§ Assignment: The copy you return should hold only the lines from the top of the data below through the line with "Esta seção define", each duplicated exactly and with no pictures.

§ Data to examine:
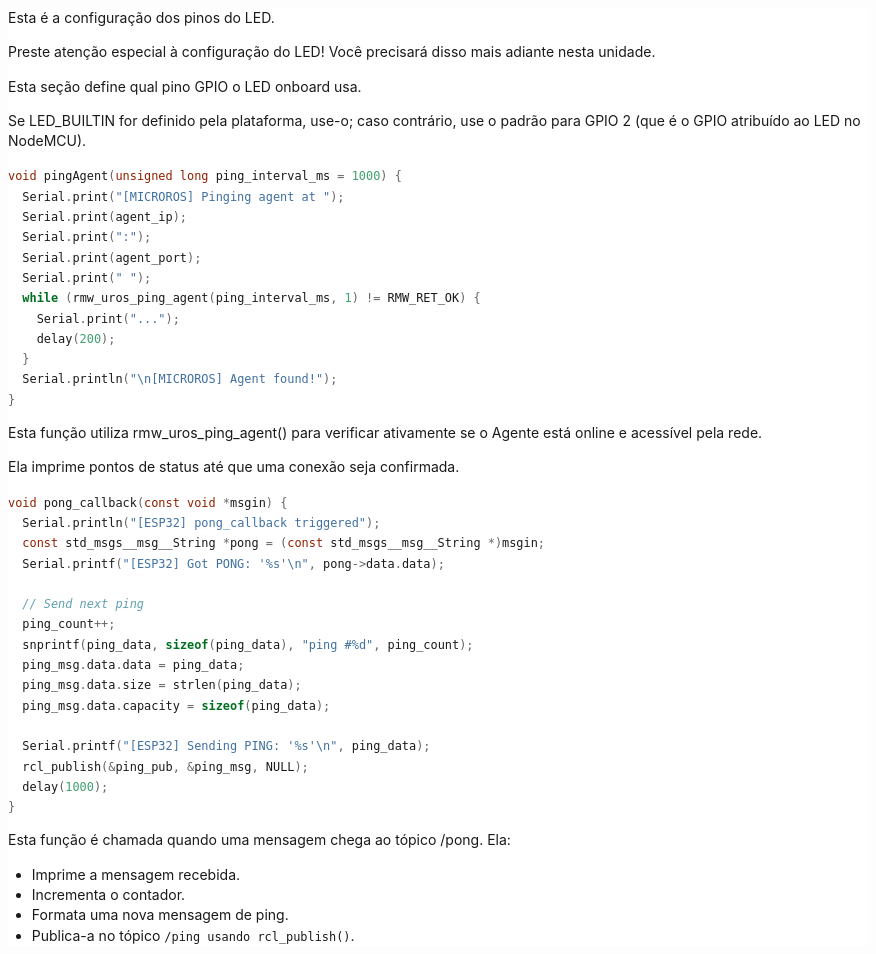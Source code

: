 Esta é a configuração dos pinos do LED.

Preste atenção especial à configuração do LED!
Você precisará disso mais adiante nesta unidade.

Esta seção define qual pino GPIO o LED onboard usa.

Se LED_BUILTIN for definido pela plataforma, use-o; caso contrário, use o padrão para GPIO 2 (que é o GPIO atribuído ao LED no NodeMCU).

```c
void pingAgent(unsigned long ping_interval_ms = 1000) {
  Serial.print("[MICROROS] Pinging agent at ");
  Serial.print(agent_ip);
  Serial.print(":");
  Serial.print(agent_port);
  Serial.print(" ");
  while (rmw_uros_ping_agent(ping_interval_ms, 1) != RMW_RET_OK) {
    Serial.print("...");
    delay(200);
  }
  Serial.println("\n[MICROROS] Agent found!");
}
```

Esta função utiliza rmw_uros_ping_agent() para verificar ativamente se o Agente está online e acessível pela rede.

Ela imprime pontos de status até que uma conexão seja confirmada.

```c
void pong_callback(const void *msgin) {
  Serial.println("[ESP32] pong_callback triggered");
  const std_msgs__msg__String *pong = (const std_msgs__msg__String *)msgin;
  Serial.printf("[ESP32] Got PONG: '%s'\n", pong->data.data);

  // Send next ping
  ping_count++;
  snprintf(ping_data, sizeof(ping_data), "ping #%d", ping_count);
  ping_msg.data.data = ping_data;
  ping_msg.data.size = strlen(ping_data);
  ping_msg.data.capacity = sizeof(ping_data);

  Serial.printf("[ESP32] Sending PING: '%s'\n", ping_data);
  rcl_publish(&ping_pub, &ping_msg, NULL);
  delay(1000);
}
```

Esta função é chamada quando uma mensagem chega ao tópico /pong. Ela:

* Imprime a mensagem recebida.
* Incrementa o contador.
* Formata uma nova mensagem de ping.
* Publica-a no tópico `/ping usando rcl_publish()`.

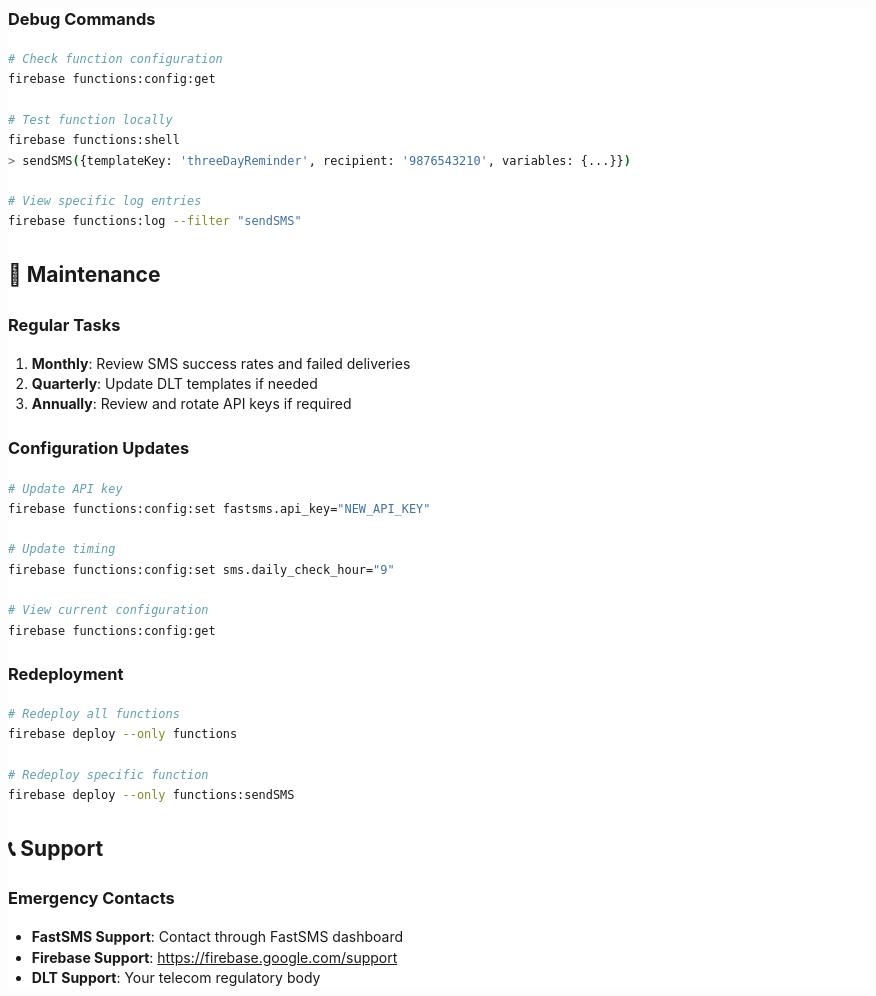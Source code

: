### Debug Commands

```bash
# Check function configuration
firebase functions:config:get

# Test function locally
firebase functions:shell
> sendSMS({templateKey: 'threeDayReminder', recipient: '9876543210', variables: {...}})

# View specific log entries
firebase functions:log --filter "sendSMS"
```

## 🔄 Maintenance

### Regular Tasks

1. **Monthly**: Review SMS success rates and failed deliveries
2. **Quarterly**: Update DLT templates if needed
3. **Annually**: Review and rotate API keys if required

### Configuration Updates

```bash
# Update API key
firebase functions:config:set fastsms.api_key="NEW_API_KEY"

# Update timing
firebase functions:config:set sms.daily_check_hour="9"

# View current configuration
firebase functions:config:get
```

### Redeployment

```bash
# Redeploy all functions
firebase deploy --only functions

# Redeploy specific function
firebase deploy --only functions:sendSMS
```

## 📞 Support

### Emergency Contacts

- **FastSMS Support**: Contact through FastSMS dashboard
- **Firebase Support**: https://firebase.google.com/support
- **DLT Support**: Your telecom regulatory body
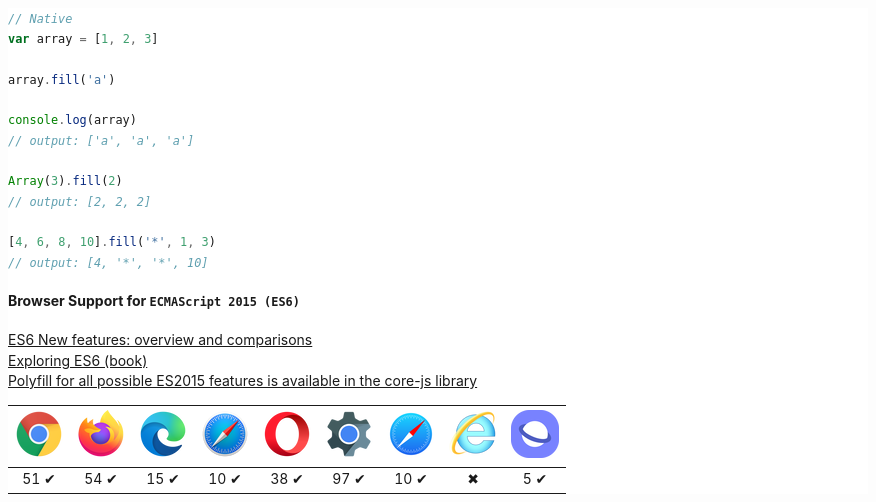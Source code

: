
   ```js
  // Native
  var array = [1, 2, 3]

  array.fill('a')

  console.log(array)
  // output: ['a', 'a', 'a']

  Array(3).fill(2)
  // output: [2, 2, 2]

  [4, 6, 8, 10].fill('*', 1, 3)
  // output: [4, '*', '*', 10]
  ```


#### Browser Support for `ECMAScript 2015 (ES6)`

[ES6 New features: overview and comparisons](http://es6-features.org)  
[Exploring ES6 (book)](https://exploringjs.com/es6/)  
[Polyfill for all possible ES2015 features is available in the core-js library](https://github.com/zloirock/core-js#ecmascript)  

![Chrome](/docs/pic/chrome.png) | ![Firefox](/docs/pic/firefox.png) | ![Edge](/docs/pic/edge.png) | ![Safari](/docs/pic/safari.png) | ![Opera](/docs/pic/opera.png) | ![Android](/docs/pic/android.png) | ![iOS](/docs/pic/ios_saf.png) | ![IE](/docs/pic/ie.png) | ![Samsung](/docs/pic/samsung.png)
:-:  | :-:  | :-:  | :-:  | :-:  | :-:  | :-:  | :-:  | :-:  |
  51 ✔  | 54 ✔  | 15 ✔  | 10 ✔  | 38 ✔  | 97 ✔  | 10 ✔  |  ✖  | 5 ✔  |
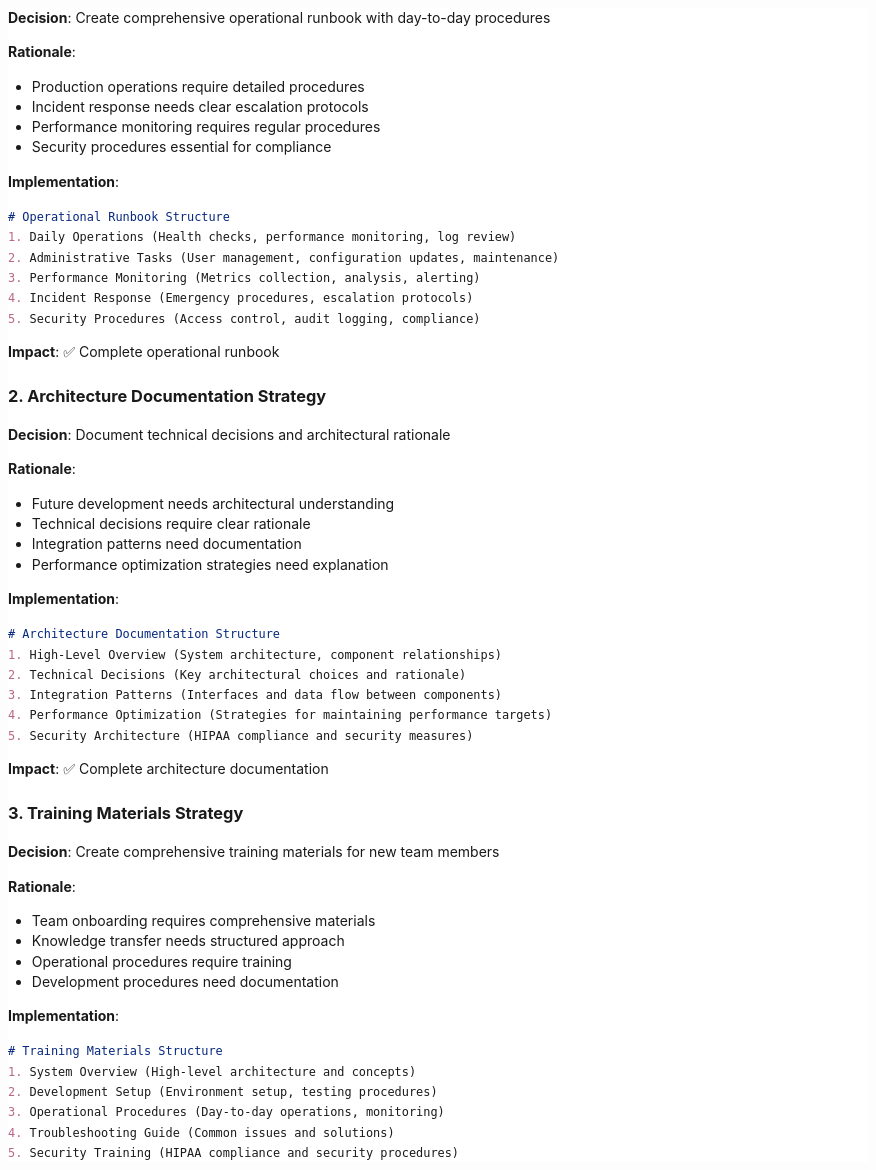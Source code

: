 **Decision**: Create comprehensive operational runbook with day-to-day procedures

**Rationale**:
- Production operations require detailed procedures
- Incident response needs clear escalation protocols
- Performance monitoring requires regular procedures
- Security procedures essential for compliance

**Implementation**:
```markdown
# Operational Runbook Structure
1. Daily Operations (Health checks, performance monitoring, log review)
2. Administrative Tasks (User management, configuration updates, maintenance)
3. Performance Monitoring (Metrics collection, analysis, alerting)
4. Incident Response (Emergency procedures, escalation protocols)
5. Security Procedures (Access control, audit logging, compliance)
```

**Impact**: ✅ Complete operational runbook

### 2. Architecture Documentation Strategy

**Decision**: Document technical decisions and architectural rationale

**Rationale**:
- Future development needs architectural understanding
- Technical decisions require clear rationale
- Integration patterns need documentation
- Performance optimization strategies need explanation

**Implementation**:
```markdown
# Architecture Documentation Structure
1. High-Level Overview (System architecture, component relationships)
2. Technical Decisions (Key architectural choices and rationale)
3. Integration Patterns (Interfaces and data flow between components)
4. Performance Optimization (Strategies for maintaining performance targets)
5. Security Architecture (HIPAA compliance and security measures)
```

**Impact**: ✅ Complete architecture documentation

### 3. Training Materials Strategy

**Decision**: Create comprehensive training materials for new team members

**Rationale**:
- Team onboarding requires comprehensive materials
- Knowledge transfer needs structured approach
- Operational procedures require training
- Development procedures need documentation

**Implementation**:
```markdown
# Training Materials Structure
1. System Overview (High-level architecture and concepts)
2. Development Setup (Environment setup, testing procedures)
3. Operational Procedures (Day-to-day operations, monitoring)
4. Troubleshooting Guide (Common issues and solutions)
5. Security Training (HIPAA compliance and security procedures)
```
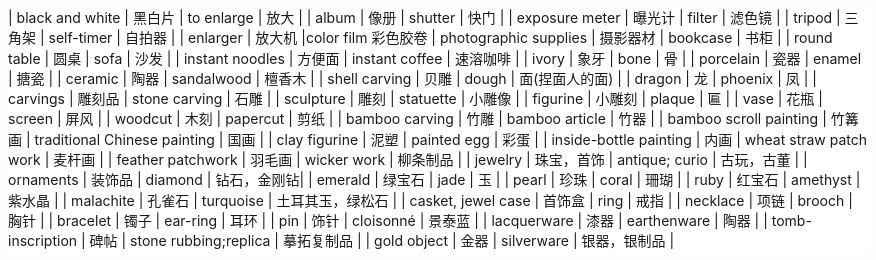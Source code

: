 | black and white	| 黑白片 |	 to enlarge |	放大 |
| album	| 像册	| shutter |	快门 |
| exposure meter |	曝光计	 | filter |	滤色镜 |
| tripod	| 三角架	 | self-timer |	自拍器 |
| enlarger |	放大机	 |color film	彩色胶卷
| photographic supplies |	摄影器材 |	bookcase	| 书柜 |
| round table |	圆桌 |	sofa |	沙发 |
| instant noodles	| 方便面 |	 instant coffee |	速溶咖啡 |
| ivory	| 象牙 | bone |	骨 |
| porcelain	| 瓷器	| enamel	| 搪瓷 |
| ceramic	| 陶器 |	sandalwood |	檀香木 |
| shell carving	| 贝雕 |	dough |	面(捏面人的面) |
| dragon	| 龙	| phoenix |	凤 |
| carvings |	雕刻品	 | stone carving	| 石雕 |
| sculpture	| 雕刻 |	statuette |	小雕像 |
| figurine |	小雕刻	 | plaque |	匾 |
| vase |	花瓶	| screen |	屏风 |
| woodcut	| 木刻	| papercut |	剪纸 |
| bamboo carving	| 竹雕 |	bamboo article |	竹器 |
| bamboo scroll painting |	竹篝画	 | traditional Chinese painting |	国画 |
| clay figurine	| 泥塑 |	painted egg |	彩蛋 |
| inside-bottle painting |	内画	| wheat straw patch work |	麦杆画 |
| feather patchwork	| 羽毛画	 | wicker work |	柳条制品 |
| jewelry	| 珠宝，首饰	 | antique; curio |	古玩，古董 |
| ornaments	| 装饰品 |	diamond	 | 钻石，金刚钻|
| emerald	 | 绿宝石 | 	jade |	玉 |
| pearl	| 珍珠	| coral	 | 珊瑚 |
| ruby	| 红宝石	 |  amethyst  |	紫水晶 |
| malachite	| 孔雀石	 | turquoise |	土耳其玉，绿松石 | 
| casket, jewel case | 	首饰盒 |	ring	| 戒指 |
| necklace	| 项链 |	brooch |	胸针 |
| bracelet	| 镯子	| ear-ring |	耳环 |
| pin	| 饰针 |	cloisonné	 | 景泰蓝 |
| lacquerware	 | 漆器 |	earthenware |	陶器 |
| tomb-inscription |	碑帖	| stone rubbing;replica	 | 摹拓复制品 |
| gold object	| 金器 |	silverware |	银器，银制品 |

§ Output of the task:
Source code

: Esta é a configuração dos pinos do LED.

Preste atenção especial à configuração do LED!
Você precisará disso mais adiante nesta unidade.

Esta seção define qual pino GPIO o LED onboard usa.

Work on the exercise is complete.